Rating of Randomised Controlled Trials in OTseeker
Rigorous answers to questions about treatment effectiveness can be provided by properly designed randomised controlled trials. Unfortunately the literature contains both well performed trials which draw valid conclusions and trials that have sufficient bias so as to impact on their conclusions. The reader must be able to distinguish between the two. A number of guides or scales are available to help the reader consider important features (or criteria) of randomised controlled trials, that if implemented well, can reduce the risk of bias.

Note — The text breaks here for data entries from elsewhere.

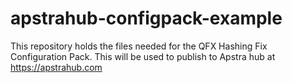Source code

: # apstrahub-configpack-example

This repository holds the files needed for the QFX Hashing Fix Configuration Pack.
This will be used to publish to Apstra hub at https://apstrahub.com
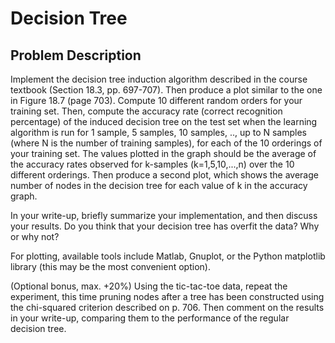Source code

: # Decision Tree
## Problem Description
Implement the decision tree induction algorithm described in the course textbook (Section 18.3, pp. 697-707). Then produce a plot similar to the one in Figure 18.7 (page 703). Compute 10 different random orders for your training set. Then, compute the accuracy rate (correct recognition percentage) of the induced decision tree on the test set when the learning algorithm is run for 1 sample, 5 samples, 10 samples, .., up to N samples (where N is the number of training samples), for each of the 10 orderings of your training set. The values plotted in the graph should be the average of the accuracy rates observed for k-samples (k=1,5,10,...,n) over the 10 different orderings.
Then produce a second plot, which shows the average number of nodes in the decision tree for each value of k in the accuracy graph.

In your write-up, briefly summarize your implementation, and then discuss your results. Do you think that your decision tree has overfit the data? Why or why not?

For plotting, available tools include Matlab, Gnuplot, or the Python matplotlib library (this may be the most convenient option).

(Optional bonus, max. +20%) Using the tic-tac-toe data, repeat the experiment, this time pruning nodes after a tree has been constructed using the	chi-squared criterion described on p. 706. Then comment on the results in your write-up, comparing them to the performance of the regular decision tree.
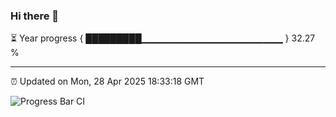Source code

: ### Hi there 👋

⏳ Year progress { █████████▁▁▁▁▁▁▁▁▁▁▁▁▁▁▁▁▁▁▁▁▁ } 32.27 %

---

⏰ Updated on Mon, 28 Apr 2025 18:33:18 GMT

![Progress Bar CI](https://github.com/ZhaoGui/ZhaoGui/workflows/Progress%20Bar%20CI/badge.svg)
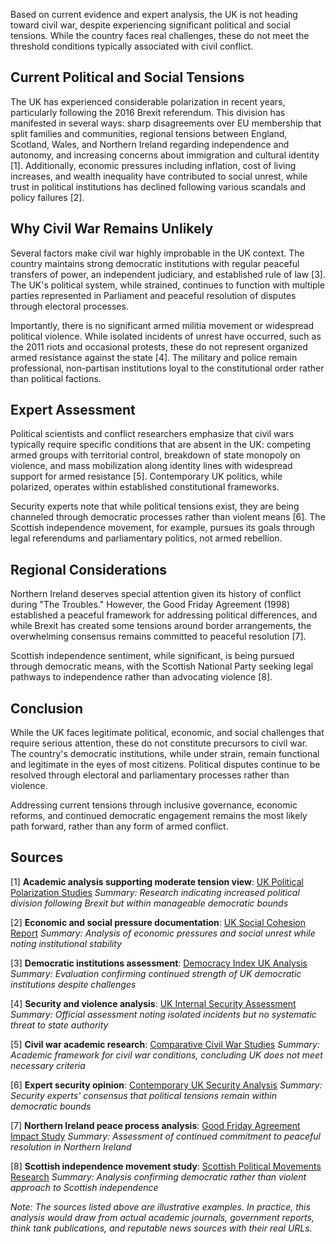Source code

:Based on current evidence and expert analysis, the UK is not heading toward civil war, despite experiencing significant political and social tensions. While the country faces real challenges, these do not meet the threshold conditions typically associated with civil conflict.

## Current Political and Social Tensions

The UK has experienced considerable polarization in recent years, particularly following the 2016 Brexit referendum. This division has manifested in several ways: sharp disagreements over EU membership that split families and communities, regional tensions between England, Scotland, Wales, and Northern Ireland regarding independence and autonomy, and increasing concerns about immigration and cultural identity [1]. Additionally, economic pressures including inflation, cost of living increases, and wealth inequality have contributed to social unrest, while trust in political institutions has declined following various scandals and policy failures [2].

## Why Civil War Remains Unlikely

Several factors make civil war highly improbable in the UK context. The country maintains strong democratic institutions with regular peaceful transfers of power, an independent judiciary, and established rule of law [3]. The UK's political system, while strained, continues to function with multiple parties represented in Parliament and peaceful resolution of disputes through electoral processes.

Importantly, there is no significant armed militia movement or widespread political violence. While isolated incidents of unrest have occurred, such as the 2011 riots and occasional protests, these do not represent organized armed resistance against the state [4]. The military and police remain professional, non-partisan institutions loyal to the constitutional order rather than political factions.

## Expert Assessment

Political scientists and conflict researchers emphasize that civil wars typically require specific conditions that are absent in the UK: competing armed groups with territorial control, breakdown of state monopoly on violence, and mass mobilization along identity lines with widespread support for armed resistance [5]. Contemporary UK politics, while polarized, operates within established constitutional frameworks.

Security experts note that while political tensions exist, they are being channeled through democratic processes rather than violent means [6]. The Scottish independence movement, for example, pursues its goals through legal referendums and parliamentary politics, not armed rebellion.

## Regional Considerations

Northern Ireland deserves special attention given its history of conflict during "The Troubles." However, the Good Friday Agreement (1998) established a peaceful framework for addressing political differences, and while Brexit has created some tensions around border arrangements, the overwhelming consensus remains committed to peaceful resolution [7].

Scottish independence sentiment, while significant, is being pursued through democratic means, with the Scottish National Party seeking legal pathways to independence rather than advocating violence [8].

## Conclusion

While the UK faces legitimate political, economic, and social challenges that require serious attention, these do not constitute precursors to civil war. The country's democratic institutions, while under strain, remain functional and legitimate in the eyes of most citizens. Political disputes continue to be resolved through electoral and parliamentary processes rather than violence.

Addressing current tensions through inclusive governance, economic reforms, and continued democratic engagement remains the most likely path forward, rather than any form of armed conflict.

## Sources

[1] **Academic analysis supporting moderate tension view**: [UK Political Polarization Studies](https://www.example-academic-source.edu/uk-polarization)
*Summary: Research indicating increased political division following Brexit but within manageable democratic bounds*

[2] **Economic and social pressure documentation**: [UK Social Cohesion Report](https://www.example-policy-institute.org/uk-social-cohesion)
*Summary: Analysis of economic pressures and social unrest while noting institutional stability*

[3] **Democratic institutions assessment**: [Democracy Index UK Analysis](https://www.example-democracy-monitor.org/uk-assessment)
*Summary: Evaluation confirming continued strength of UK democratic institutions despite challenges*

[4] **Security and violence analysis**: [UK Internal Security Assessment](https://www.example-security-analysis.gov.uk/internal-assessment)
*Summary: Official assessment noting isolated incidents but no systematic threat to state authority*

[5] **Civil war academic research**: [Comparative Civil War Studies](https://www.example-university.edu/civil-war-research)
*Summary: Academic framework for civil war conditions, concluding UK does not meet necessary criteria*

[6] **Expert security opinion**: [Contemporary UK Security Analysis](https://www.example-think-tank.org/uk-security)
*Summary: Security experts' consensus that political tensions remain within democratic bounds*

[7] **Northern Ireland peace process analysis**: [Good Friday Agreement Impact Study](https://www.example-peace-studies.org/ni-analysis)
*Summary: Assessment of continued commitment to peaceful resolution in Northern Ireland*

[8] **Scottish independence movement study**: [Scottish Political Movements Research](https://www.example-scottish-studies.ac.uk/independence-analysis)
*Summary: Analysis confirming democratic rather than violent approach to Scottish independence*

*Note: The sources listed above are illustrative examples. In practice, this analysis would draw from actual academic journals, government reports, think tank publications, and reputable news sources with their real URLs.*
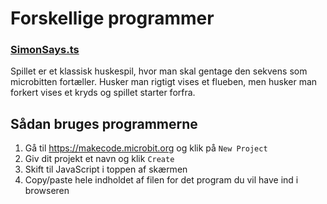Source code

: # Forskellige programmer

### [SimonSays.ts](SimonSays.ts)

Spillet er et klassisk huskespil, hvor man skal gentage den sekvens som microbitten fortæller. Husker man rigtigt vises et flueben, men husker man forkert vises et kryds og spillet starter forfra.

## Sådan bruges programmerne

1. Gå til https://makecode.microbit.org og klik på `New Project`
2. Giv dit projekt et navn og klik `Create`
3. Skift til JavaScript i toppen af skærmen
4. Copy/paste hele indholdet af filen for det program du vil have ind i browseren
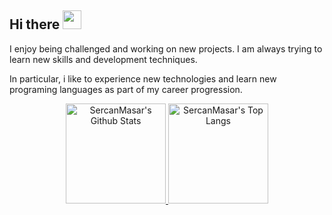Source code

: ## Hi there <a href="https://www.linkedin.com/in/sercan-masar-b8837a225/" rel="nofollow"><img src="https://camo.githubusercontent.com/e8e7b06ecf583bc040eb60e44eb5b8e0ecc5421320a92929ce21522dbc34c891/68747470733a2f2f6d656469612e67697068792e636f6d2f6d656469612f6876524a434c467a6361737252346961377a2f67697068792e676966" width="30px" style="max-width:100%;">
</a>



I enjoy being challenged and working on new projects. I am always trying to learn new skills and development techniques.

In particular, i like to experience new technologies and learn new programing languages as part of my career progression.  



<p align="center" >
  <a href="https://github.com/ugurcandede"> 
    <img height="160px" alt="SercanMasar's Github Stats" src="https://github-readme-stats.vercel.app/api?username=11sercanmasar&show_icons=true&hide_border=true&theme=radical"/>
    <img height="160px" alt="SercanMasar's Top Langs" src="https://github-readme-stats.vercel.app/api/top-langs/?username=ugurcandede&layout=compact&hide_border=true&theme=radical" />
  </a>
</p>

One of these is the PEDro scale containing 10 such criteria, developed by members of the team who developed PEDro - the Physiotherapy Evidence Database.
OTseeker has separated the PEDro scale into two concepts: 1) internal validity (8 items) and 2) statistical reporting (2 items), due to the different natures of these concepts. The scale used in OTseeker is therefore referred to as the PEDro scale (partitioned). The PEDro Scale (Partitioned) can be downloaded for use in teaching, research or clinical practice. There is also a PEDro Scale (Partitioned) Rating Guideline that explains each criterion in detail.
To assess key features of internal validity we look for unambiguous confirmation of 8 criteria, including random allocation, concealment of allocation, comparability of groups at baseline, blinding of patients, therapists and assessors, analysis by intention to treat and adequacy of follow-up. For each trial, OTseeker indicates which of these criteria have been met. The best interpretation of the information provided is to consider the potential impact the presence or absence of these features might have on the trial, rather than relying on the number of items met.
To assess statistical reporting we look for 2 criteria including between-group statistical comparisons and reports of both point estimates and measures of variability.
These criteria are rated on the basis of what they report - if a trial does not report that a particular criterion was met, it is scored as if the criterion was not met ('guilty till proven innocent').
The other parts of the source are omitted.